→ INFORMATION GIVEN
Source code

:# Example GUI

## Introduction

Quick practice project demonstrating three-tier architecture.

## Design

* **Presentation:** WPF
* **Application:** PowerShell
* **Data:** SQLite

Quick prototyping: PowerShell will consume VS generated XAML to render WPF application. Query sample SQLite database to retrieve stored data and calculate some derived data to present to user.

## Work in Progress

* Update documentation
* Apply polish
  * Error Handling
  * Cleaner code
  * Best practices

→ WORK TO BE COMPLETED
Copy each entry exactly, leaving every line as it is.

→ OUTPUT FOR THIS EXERCISE
Source code

:# Example GUI

## Introduction

Quick practice project demonstrating three-tier architecture.

## Design

* **Presentation:** WPF
* **Application:** PowerShell
* **Data:** SQLite

Quick prototyping: PowerShell will consume VS generated XAML to render WPF application. Query sample SQLite database to retrieve stored data and calculate some derived data to present to user.

## Work in Progress

* Update documentation
* Apply polish
  * Error Handling
  * Cleaner code
  * Best practices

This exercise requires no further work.